__Exercise__
Only the lines from the start of the material through the line containing "[R](https://www.r-project.org/) pipeline to" are to be extracted, exactly as they appear.

__Records for this task__
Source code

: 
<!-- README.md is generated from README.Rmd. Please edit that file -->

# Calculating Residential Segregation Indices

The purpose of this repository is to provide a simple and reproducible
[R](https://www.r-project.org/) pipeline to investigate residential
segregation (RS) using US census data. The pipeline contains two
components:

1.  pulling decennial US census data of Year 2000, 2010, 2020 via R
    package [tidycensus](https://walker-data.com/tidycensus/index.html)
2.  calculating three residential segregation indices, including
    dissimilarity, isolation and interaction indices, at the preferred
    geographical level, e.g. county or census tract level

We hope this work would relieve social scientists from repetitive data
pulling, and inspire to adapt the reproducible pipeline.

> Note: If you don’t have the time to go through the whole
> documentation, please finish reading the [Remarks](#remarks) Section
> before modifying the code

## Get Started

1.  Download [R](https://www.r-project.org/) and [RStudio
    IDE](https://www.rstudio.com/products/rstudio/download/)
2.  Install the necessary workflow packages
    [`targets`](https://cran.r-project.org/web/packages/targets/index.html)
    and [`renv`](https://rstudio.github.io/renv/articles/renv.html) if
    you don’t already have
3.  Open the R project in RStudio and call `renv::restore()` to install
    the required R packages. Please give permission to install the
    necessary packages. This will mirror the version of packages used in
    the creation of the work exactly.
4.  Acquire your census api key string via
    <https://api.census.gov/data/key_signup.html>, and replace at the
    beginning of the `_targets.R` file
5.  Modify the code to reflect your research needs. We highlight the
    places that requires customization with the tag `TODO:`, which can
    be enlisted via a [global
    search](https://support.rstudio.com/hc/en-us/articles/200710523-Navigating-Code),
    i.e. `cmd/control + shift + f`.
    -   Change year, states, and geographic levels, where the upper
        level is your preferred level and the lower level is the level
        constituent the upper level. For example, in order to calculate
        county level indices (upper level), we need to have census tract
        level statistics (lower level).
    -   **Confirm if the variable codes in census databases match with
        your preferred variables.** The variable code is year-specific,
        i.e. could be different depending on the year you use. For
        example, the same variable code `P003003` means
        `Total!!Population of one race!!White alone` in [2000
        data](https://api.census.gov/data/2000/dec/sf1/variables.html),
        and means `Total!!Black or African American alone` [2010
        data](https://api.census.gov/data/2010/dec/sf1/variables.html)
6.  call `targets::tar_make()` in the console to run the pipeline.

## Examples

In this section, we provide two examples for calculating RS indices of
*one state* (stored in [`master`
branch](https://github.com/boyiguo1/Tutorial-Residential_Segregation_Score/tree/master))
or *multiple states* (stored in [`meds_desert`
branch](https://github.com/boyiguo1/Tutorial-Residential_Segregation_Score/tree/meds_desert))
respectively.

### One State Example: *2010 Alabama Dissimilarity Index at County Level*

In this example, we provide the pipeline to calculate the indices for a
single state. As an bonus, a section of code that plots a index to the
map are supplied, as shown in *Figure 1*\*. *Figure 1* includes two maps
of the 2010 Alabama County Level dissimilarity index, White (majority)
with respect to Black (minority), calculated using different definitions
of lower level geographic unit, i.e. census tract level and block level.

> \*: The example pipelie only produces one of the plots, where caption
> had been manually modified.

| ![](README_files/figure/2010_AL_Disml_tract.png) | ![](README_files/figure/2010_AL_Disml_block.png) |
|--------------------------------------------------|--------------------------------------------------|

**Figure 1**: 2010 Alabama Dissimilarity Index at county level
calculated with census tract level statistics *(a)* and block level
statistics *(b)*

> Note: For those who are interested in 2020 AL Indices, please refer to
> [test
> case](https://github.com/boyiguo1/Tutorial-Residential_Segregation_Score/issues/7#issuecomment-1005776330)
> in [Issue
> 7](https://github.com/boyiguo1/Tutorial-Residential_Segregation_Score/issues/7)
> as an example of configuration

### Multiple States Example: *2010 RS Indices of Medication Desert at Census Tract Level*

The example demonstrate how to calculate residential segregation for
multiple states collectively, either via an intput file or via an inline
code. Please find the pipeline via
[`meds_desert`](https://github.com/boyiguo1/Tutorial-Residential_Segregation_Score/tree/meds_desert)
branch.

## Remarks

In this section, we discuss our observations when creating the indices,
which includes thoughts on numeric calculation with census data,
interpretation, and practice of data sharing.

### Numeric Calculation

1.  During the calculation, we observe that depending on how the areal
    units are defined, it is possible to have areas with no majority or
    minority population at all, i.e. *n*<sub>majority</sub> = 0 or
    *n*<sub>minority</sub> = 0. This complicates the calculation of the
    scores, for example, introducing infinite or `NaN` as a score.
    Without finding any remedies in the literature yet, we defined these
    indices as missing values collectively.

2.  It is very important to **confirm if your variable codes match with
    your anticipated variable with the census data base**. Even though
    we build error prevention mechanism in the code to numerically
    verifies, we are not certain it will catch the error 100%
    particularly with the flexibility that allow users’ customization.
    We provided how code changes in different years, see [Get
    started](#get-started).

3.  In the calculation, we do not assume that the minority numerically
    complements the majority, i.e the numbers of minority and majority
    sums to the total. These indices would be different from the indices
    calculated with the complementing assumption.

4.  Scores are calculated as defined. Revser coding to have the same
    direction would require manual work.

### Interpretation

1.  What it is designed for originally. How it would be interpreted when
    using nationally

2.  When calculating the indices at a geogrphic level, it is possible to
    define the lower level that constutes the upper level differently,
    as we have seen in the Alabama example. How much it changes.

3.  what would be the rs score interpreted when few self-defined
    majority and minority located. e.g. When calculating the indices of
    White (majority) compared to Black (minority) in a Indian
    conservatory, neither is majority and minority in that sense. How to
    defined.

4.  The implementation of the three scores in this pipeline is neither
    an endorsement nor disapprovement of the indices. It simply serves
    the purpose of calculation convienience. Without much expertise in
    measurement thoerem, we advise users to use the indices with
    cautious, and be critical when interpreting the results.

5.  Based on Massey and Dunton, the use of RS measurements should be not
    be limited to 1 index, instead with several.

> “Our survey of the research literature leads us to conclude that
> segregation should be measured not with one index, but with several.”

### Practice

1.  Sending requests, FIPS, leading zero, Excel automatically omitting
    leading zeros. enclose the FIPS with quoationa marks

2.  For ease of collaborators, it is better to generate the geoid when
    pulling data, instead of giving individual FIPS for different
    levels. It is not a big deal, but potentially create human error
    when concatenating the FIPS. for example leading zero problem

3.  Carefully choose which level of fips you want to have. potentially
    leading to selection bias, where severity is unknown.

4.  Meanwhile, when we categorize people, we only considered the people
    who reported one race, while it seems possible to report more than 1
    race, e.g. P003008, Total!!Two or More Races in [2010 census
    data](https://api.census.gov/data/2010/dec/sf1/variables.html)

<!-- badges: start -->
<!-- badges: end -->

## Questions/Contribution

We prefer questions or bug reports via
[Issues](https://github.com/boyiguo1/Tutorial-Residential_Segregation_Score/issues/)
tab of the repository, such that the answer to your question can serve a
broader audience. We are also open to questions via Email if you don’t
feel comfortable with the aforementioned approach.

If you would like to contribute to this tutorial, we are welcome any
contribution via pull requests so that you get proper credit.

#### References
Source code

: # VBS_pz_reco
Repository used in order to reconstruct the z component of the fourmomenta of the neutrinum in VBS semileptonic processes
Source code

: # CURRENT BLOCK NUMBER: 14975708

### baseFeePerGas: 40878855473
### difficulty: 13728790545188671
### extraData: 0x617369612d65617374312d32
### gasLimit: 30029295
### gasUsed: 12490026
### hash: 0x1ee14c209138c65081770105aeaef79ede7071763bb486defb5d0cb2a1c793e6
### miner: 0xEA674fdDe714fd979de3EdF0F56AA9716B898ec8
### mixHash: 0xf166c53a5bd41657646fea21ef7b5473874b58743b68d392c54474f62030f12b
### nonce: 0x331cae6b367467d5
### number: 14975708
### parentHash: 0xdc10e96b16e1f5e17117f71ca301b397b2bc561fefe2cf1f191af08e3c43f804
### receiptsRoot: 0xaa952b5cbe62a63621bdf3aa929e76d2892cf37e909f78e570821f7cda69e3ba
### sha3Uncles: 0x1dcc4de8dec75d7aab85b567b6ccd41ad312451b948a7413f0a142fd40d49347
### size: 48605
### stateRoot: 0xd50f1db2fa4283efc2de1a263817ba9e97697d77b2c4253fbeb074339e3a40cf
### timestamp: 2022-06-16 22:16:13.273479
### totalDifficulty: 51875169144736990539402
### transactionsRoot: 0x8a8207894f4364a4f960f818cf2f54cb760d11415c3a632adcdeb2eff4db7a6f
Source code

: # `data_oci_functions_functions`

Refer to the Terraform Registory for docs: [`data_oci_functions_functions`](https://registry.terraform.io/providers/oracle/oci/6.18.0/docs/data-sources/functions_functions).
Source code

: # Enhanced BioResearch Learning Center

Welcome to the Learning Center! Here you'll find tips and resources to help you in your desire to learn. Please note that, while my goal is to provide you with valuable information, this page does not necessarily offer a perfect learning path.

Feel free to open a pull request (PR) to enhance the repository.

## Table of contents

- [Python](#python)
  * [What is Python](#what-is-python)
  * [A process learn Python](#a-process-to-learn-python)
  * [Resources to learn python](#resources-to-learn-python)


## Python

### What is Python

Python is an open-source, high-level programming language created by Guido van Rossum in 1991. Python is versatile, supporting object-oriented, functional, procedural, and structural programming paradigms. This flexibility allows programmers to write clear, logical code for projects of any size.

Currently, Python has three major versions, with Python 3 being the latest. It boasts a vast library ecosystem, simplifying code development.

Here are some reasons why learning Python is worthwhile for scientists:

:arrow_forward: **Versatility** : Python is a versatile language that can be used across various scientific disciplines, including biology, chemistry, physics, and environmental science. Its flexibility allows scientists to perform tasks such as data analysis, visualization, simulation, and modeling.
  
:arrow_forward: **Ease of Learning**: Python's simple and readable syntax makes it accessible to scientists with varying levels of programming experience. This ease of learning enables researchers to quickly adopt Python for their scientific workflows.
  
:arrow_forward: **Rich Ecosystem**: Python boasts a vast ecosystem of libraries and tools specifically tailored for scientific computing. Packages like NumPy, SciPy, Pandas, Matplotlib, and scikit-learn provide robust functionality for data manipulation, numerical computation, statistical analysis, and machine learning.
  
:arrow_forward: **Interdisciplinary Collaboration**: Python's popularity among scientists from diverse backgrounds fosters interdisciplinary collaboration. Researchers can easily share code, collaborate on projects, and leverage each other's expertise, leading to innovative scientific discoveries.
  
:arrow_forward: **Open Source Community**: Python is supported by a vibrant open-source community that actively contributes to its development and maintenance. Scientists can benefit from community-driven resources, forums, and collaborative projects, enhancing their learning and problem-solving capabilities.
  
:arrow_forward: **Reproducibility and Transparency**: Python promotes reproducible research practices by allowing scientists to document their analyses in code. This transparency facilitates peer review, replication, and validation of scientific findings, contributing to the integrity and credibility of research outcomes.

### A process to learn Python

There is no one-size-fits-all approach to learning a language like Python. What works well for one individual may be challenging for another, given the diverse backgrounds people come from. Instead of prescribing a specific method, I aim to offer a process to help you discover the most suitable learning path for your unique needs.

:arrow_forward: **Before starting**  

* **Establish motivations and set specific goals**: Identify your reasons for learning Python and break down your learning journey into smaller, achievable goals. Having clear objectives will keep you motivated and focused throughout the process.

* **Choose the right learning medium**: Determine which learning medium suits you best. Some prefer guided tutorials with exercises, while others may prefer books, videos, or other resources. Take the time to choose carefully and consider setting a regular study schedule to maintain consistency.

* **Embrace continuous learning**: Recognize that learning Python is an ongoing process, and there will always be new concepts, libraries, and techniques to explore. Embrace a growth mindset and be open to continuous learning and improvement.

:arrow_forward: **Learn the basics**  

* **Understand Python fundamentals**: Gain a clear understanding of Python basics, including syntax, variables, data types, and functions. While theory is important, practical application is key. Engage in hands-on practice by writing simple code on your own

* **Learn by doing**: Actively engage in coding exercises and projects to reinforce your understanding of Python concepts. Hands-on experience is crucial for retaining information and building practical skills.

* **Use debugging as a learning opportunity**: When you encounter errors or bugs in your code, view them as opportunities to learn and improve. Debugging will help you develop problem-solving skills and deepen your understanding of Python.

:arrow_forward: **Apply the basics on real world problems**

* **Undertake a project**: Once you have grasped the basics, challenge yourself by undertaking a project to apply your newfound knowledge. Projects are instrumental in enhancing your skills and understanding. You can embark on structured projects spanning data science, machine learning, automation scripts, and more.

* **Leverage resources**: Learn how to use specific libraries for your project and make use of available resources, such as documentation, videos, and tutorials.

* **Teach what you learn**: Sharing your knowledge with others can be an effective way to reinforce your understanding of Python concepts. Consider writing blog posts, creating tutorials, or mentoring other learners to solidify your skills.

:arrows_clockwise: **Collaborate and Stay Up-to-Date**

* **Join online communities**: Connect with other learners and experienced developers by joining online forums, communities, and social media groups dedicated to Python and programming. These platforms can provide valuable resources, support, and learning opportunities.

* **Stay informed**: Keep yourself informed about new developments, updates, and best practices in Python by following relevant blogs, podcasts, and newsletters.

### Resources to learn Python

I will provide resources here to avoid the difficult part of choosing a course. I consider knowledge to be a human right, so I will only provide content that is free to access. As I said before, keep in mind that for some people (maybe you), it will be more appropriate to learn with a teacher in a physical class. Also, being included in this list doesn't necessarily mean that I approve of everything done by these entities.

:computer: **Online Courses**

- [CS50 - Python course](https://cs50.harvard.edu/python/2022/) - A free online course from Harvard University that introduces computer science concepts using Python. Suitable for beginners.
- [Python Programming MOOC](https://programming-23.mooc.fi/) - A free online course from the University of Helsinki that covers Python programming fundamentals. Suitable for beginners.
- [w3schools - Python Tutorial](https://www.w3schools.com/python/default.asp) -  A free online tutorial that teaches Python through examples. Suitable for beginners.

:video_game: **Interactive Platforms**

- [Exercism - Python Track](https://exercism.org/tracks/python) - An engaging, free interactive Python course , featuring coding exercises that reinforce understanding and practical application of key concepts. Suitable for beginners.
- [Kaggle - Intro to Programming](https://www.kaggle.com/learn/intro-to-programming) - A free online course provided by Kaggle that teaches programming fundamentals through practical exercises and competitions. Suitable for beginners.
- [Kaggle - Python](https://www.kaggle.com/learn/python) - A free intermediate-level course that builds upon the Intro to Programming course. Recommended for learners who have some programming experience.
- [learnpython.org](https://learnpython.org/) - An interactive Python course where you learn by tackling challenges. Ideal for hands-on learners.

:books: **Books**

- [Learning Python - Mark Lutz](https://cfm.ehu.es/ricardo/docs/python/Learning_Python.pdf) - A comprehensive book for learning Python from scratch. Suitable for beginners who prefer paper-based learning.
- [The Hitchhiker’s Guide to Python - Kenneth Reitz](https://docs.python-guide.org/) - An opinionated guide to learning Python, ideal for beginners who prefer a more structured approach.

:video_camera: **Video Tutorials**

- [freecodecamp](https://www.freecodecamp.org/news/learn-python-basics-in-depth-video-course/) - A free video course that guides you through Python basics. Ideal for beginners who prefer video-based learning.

__Expected output__
Source code

: 
<!-- README.md is generated from README.Rmd. Please edit that file -->

# Calculating Residential Segregation Indices

The purpose of this repository is to provide a simple and reproducible
[R](https://www.r-project.org/) pipeline to investigate residential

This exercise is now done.